On the relationships between membrane potential, calcium transient and tension in single barnacle muscle fibres

Abstract

1. The calcium‐sensitive photoprotein aequorin has been used to follow the rapid changes in intracellular calcium concentration that occur during the contraction of single muscle fibres from the barnacle Balanus nubilus, Darwin.2. The transient change in calcium‐mediated light emission (calcium transient) and the changes in membrane potential and tension were recorded simultaneously, thus permitting an examination of the relationships between the chemical, electrical, and mechanical events of excitation—contraction coupling.3. With short‐duration stimuli (< 200 msec), the calcium transient shows an S‐shaped rising phase reaching a maximum soon after the cessation of the stimulus pulse. During membrane repolarization the calcium transient begins an exponential falling phase which has a time constant of 50–80 msec at 11–12° C.4. The shape of the calcium transient resembles the first derivative of the rising phase of the isometric tension response, thus suggesting that calcium controls the rate of tension development.5. There is no detectable increase of the light emission above resting values, during the falling phase of isometric tension.6. A plot of the calcium transient area (lumen × sec) versus peak isometric force (g. cm⁻²) is linear over, at least, a range of forces from ca. 50–400 g. cm⁻².7. When the fibre is capable of producing an active membrane response following the intracellular injection of potassium citrate, the onset and cessation of the calcium transient follow closely the onset and cessation of the active membrane response.
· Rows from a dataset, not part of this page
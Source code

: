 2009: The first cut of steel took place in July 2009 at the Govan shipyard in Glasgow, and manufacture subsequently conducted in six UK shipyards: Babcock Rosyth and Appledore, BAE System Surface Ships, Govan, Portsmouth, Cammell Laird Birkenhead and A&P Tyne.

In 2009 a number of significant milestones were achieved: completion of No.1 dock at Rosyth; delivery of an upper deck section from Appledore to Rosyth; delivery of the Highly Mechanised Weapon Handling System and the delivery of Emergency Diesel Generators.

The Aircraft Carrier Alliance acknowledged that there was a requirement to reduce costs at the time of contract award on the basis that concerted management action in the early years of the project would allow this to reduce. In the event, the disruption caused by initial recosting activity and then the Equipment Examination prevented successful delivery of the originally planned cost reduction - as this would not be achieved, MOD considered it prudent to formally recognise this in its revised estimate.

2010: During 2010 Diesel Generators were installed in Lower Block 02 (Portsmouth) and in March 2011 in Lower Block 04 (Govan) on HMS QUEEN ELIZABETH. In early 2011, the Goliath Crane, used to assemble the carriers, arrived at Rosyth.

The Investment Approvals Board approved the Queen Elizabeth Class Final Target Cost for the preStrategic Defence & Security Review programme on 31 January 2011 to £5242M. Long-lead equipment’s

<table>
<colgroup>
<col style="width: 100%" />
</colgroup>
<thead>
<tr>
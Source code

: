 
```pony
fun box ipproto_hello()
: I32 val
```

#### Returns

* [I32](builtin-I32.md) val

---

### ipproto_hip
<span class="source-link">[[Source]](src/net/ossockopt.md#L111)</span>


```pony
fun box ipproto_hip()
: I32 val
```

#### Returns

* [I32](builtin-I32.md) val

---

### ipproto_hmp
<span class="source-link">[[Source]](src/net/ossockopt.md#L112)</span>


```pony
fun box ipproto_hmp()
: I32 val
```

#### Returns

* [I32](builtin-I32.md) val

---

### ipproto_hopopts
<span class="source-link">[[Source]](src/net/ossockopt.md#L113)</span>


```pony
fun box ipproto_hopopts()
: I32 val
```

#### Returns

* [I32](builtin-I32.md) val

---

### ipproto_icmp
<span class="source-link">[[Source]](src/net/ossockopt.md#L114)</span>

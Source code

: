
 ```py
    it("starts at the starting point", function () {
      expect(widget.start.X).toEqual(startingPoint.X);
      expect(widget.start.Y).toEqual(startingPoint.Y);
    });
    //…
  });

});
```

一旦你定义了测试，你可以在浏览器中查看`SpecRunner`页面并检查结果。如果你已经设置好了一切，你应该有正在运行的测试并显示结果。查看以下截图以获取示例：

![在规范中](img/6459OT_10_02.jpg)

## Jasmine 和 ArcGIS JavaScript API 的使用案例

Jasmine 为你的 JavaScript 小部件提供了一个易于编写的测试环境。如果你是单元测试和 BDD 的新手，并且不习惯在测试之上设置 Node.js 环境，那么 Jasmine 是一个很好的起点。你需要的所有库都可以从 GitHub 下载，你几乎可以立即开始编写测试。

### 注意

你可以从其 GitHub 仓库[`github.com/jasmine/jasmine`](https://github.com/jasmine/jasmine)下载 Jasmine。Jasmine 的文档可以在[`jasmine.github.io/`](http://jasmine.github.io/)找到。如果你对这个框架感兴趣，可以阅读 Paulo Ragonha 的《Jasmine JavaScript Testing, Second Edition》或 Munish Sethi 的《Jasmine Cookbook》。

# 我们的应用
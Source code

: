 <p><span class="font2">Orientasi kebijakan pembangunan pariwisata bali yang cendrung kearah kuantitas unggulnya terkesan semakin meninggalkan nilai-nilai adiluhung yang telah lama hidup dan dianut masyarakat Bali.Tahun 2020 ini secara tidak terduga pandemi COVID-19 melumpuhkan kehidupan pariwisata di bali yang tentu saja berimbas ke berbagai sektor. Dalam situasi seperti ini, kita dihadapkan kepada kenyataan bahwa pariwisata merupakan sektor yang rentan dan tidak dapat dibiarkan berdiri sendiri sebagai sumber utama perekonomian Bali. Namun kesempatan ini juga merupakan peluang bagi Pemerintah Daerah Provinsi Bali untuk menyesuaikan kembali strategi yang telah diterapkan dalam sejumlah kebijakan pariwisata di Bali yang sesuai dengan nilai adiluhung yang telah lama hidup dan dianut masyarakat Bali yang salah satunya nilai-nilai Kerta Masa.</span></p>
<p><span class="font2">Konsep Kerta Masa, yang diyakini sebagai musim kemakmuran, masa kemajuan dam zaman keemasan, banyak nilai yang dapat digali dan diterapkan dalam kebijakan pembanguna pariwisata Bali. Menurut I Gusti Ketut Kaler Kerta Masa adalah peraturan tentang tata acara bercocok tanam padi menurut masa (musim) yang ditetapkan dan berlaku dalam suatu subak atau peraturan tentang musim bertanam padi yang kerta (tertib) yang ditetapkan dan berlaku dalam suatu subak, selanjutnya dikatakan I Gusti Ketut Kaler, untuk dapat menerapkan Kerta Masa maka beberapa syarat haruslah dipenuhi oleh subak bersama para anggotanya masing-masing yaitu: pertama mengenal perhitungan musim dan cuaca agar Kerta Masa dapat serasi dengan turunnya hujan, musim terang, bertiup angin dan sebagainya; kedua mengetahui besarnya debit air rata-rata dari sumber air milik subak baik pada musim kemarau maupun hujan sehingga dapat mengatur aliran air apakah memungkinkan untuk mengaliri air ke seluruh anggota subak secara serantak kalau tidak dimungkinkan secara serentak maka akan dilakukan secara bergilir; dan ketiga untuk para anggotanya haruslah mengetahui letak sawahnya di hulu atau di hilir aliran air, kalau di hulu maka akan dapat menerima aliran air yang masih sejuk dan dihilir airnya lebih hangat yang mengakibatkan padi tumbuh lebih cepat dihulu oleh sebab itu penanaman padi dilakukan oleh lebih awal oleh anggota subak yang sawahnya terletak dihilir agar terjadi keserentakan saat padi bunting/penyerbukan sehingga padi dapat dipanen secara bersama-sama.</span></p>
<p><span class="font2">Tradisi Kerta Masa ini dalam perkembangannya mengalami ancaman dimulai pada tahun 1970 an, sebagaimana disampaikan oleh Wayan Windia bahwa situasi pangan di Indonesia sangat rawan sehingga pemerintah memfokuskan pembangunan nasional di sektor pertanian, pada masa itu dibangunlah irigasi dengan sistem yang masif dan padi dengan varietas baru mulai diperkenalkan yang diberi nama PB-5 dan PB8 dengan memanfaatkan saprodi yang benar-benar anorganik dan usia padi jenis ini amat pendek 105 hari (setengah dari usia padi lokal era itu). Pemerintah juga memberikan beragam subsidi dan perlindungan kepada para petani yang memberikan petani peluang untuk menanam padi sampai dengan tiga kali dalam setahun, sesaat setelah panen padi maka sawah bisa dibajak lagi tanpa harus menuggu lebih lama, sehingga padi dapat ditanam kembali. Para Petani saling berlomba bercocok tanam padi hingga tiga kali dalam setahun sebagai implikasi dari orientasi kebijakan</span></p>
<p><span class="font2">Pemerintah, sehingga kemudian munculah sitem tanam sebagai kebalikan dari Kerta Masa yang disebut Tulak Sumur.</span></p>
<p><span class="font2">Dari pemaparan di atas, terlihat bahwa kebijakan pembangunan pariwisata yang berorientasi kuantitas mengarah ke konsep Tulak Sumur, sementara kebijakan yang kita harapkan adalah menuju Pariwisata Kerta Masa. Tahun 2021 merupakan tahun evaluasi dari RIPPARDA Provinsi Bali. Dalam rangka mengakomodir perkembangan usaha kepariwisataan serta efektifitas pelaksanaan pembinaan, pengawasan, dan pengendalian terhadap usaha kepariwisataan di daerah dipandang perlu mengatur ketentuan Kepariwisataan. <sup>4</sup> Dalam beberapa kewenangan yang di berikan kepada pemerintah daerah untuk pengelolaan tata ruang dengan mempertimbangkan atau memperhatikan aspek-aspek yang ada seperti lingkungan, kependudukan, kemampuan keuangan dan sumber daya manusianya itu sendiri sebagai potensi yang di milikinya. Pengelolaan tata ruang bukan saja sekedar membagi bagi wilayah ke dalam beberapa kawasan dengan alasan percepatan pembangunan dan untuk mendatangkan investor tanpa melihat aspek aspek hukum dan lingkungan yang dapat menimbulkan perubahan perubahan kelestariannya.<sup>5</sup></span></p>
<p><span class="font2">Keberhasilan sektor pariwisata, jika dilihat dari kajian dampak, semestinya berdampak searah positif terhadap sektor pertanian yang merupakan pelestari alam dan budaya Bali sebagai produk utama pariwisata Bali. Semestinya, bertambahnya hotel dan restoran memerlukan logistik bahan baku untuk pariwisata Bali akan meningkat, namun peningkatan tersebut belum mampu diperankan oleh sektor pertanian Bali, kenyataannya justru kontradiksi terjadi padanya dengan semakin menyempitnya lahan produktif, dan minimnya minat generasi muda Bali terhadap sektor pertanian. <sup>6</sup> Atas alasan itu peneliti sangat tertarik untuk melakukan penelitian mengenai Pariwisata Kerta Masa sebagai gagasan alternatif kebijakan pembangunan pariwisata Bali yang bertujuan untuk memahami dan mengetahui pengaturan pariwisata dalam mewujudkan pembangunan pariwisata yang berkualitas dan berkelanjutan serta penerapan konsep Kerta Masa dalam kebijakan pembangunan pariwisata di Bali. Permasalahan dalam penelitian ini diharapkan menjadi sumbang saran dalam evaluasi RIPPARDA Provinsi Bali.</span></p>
Tension responses under these conditions are much suppressed, suggesting that excitation—contraction coupling may be partially blocked between calcium release and the development of tension.8. Hypertonic salines (1 M sucrose or 1 M glycerol) cause little change in the membrane response, but greatly suppress the calcium transient and completely abolish the tension responses. These effects are readily reversible when normal saline is reintroduced, suggesting that excitation—contraction coupling may be temporarily blocked between the membrane response and calcium release.9. If the stimulus is prolonged (> 250–300 msec), the calcium transient falls slowly from its maximum value despite continued membrane depolarization, suggesting a time‐dependent change in the ratio of the rate of release of calcium to the rate of calcium binding. The results from brief tetanic stimulation also support this suggestion.